Hi there,

we currently use openvswitch in conjunction with our virtualization solution 
opennebula (http://www.opennebula.org)

Our setup is running on Ubuntu 14.04, on Dell R620 with 4x 10Gig Network 
adapters 
connected to 2 Force Ten 4820T switches, using VLT and a port channel and using 
lacp 802.3ad mode, so connecting each 2 interfaces to 2 different switches.

We had this running without openvswitch in our former setup with linux
bonding/ifenslave like so:

/etc/network/interfaces

# The primary network interface
auto eth0
iface eth0 inet manual
    bond-master bond1

auto eth1
iface eth1 inet manual
    bond-master bond0

auto eth3
iface eth3 inet manual
    bond-master bond1

auto eth4
iface eth4 inet manual
    bond-master bond0

auto bond0
iface bond0 inet static
    address  192.168.1.10
    netmask 255.255.255.0
    bond-lacp-rate 1
    bond-slaves none
    bond-mode 802.3ad
    bond-miimon 100

auto bond1
iface bond1 inet static
    address 192.168.2.10
    netmask 255.255.255.0
    gateway 192.168.2.1
    bond-lacp-rate 1
    bond-slaves none
    bond-mode 802.3ad
    bond-miimon 100

This worked as expected and we never had issues with it.

We now have a similar setup configured with openvswitch and 
/etc/network/interfaces 
now look like this:

allow-vmbr0 bond0
iface bond0 inet manual
  ovs_bridge vmbr0
  ovs_type OVSBond
  ovs_bonds eth1 eth4
  ovs_options bond_mode=balance-tcp lacp=active other-config:lacp-time=fast 
other_config:lacp-fallback-ab=true 

allow-vmbr1 bond1
iface bond1 inet manual
  ovs_bridge vmbr1
  ovs_type OVSBond
  ovs_bonds eth0 eth3
  ovs_options bond_mode=balance-tcp lacp=active other-config:lacp-time=fast 
other_config:lacp-fallback-ab=true

auto vmbr0
allow-ovs vmbr0
iface vmbr0 inet manual
  ovs_type OVSBridge
  ovs_ports bond0 vlan-pub

auto vmbr1
allow-ovs vmbr1
iface vmbr1 inet manual
  ovs_type OVSBridge
  ovs_ports bond1 vlan-prv

allow-vmbr0 vlan-pub
iface vlan-pub inet static
  ovs_type OVSIntPort
  ovs_bridge vmbr0
  address 192.168.1.10
  netmask 255.255.255.0
  
allow-vmbr1 vlan-prv
iface vlan-prv inet static
  ovs_type OVSIntPort
  ovs_bridge vmbr1
  address 192.168.2.10
  netmask 255.255.255.0
  gateway 192.168.2.1


This also works as expected until it suddenly stops working. The effect is 
that, randomly
all these nodes lose their network connection completely, somtimes only on one 
bond interface,
sometimes even on both. Alle the VMs running on it also lose their connections. 
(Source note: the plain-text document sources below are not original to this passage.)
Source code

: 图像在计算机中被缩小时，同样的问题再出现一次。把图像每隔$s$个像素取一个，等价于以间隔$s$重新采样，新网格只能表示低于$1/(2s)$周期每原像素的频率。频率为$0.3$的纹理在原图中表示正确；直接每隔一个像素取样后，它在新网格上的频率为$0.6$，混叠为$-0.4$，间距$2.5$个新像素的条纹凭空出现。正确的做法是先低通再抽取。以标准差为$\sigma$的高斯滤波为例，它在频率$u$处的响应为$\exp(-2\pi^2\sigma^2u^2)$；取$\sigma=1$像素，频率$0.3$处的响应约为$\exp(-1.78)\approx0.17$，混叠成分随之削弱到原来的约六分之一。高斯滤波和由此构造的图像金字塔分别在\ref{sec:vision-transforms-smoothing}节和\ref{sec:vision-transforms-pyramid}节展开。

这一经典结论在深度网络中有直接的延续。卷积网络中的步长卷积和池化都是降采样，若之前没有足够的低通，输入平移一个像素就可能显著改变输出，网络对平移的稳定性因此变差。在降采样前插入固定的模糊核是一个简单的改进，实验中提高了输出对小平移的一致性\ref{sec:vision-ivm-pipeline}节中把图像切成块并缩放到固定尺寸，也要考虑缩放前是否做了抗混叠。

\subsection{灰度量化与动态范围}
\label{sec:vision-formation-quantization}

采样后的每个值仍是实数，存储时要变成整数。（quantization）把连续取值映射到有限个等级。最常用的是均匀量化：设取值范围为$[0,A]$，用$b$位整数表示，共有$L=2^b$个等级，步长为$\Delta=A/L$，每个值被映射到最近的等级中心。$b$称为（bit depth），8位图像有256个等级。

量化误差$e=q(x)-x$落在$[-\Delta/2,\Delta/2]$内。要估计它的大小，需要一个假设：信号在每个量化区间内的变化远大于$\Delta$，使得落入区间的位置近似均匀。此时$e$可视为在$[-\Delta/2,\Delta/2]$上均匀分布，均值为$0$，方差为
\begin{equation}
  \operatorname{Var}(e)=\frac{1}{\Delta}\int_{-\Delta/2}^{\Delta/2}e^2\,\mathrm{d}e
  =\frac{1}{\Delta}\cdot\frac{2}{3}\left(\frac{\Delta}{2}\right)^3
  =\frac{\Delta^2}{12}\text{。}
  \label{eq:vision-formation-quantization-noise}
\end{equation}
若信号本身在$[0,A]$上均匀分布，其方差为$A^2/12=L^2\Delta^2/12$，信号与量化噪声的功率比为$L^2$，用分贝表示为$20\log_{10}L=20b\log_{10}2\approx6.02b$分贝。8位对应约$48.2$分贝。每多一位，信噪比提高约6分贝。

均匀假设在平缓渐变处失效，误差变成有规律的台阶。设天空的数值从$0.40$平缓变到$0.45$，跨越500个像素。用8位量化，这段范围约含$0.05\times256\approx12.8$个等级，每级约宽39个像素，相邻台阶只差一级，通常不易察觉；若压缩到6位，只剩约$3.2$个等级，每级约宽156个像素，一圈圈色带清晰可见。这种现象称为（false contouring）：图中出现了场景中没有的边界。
It also seems not really related to the amount of traffic as far as I can see, 
there are
low traffic machines which stop earlier than high traffic ones.

After a restart of openvswitch, everything starts working again until it stops 
the next time.
This is very annyoing since in the worst case, we have to connect with DRAC via 
console to fix
the issue and get everything working again. 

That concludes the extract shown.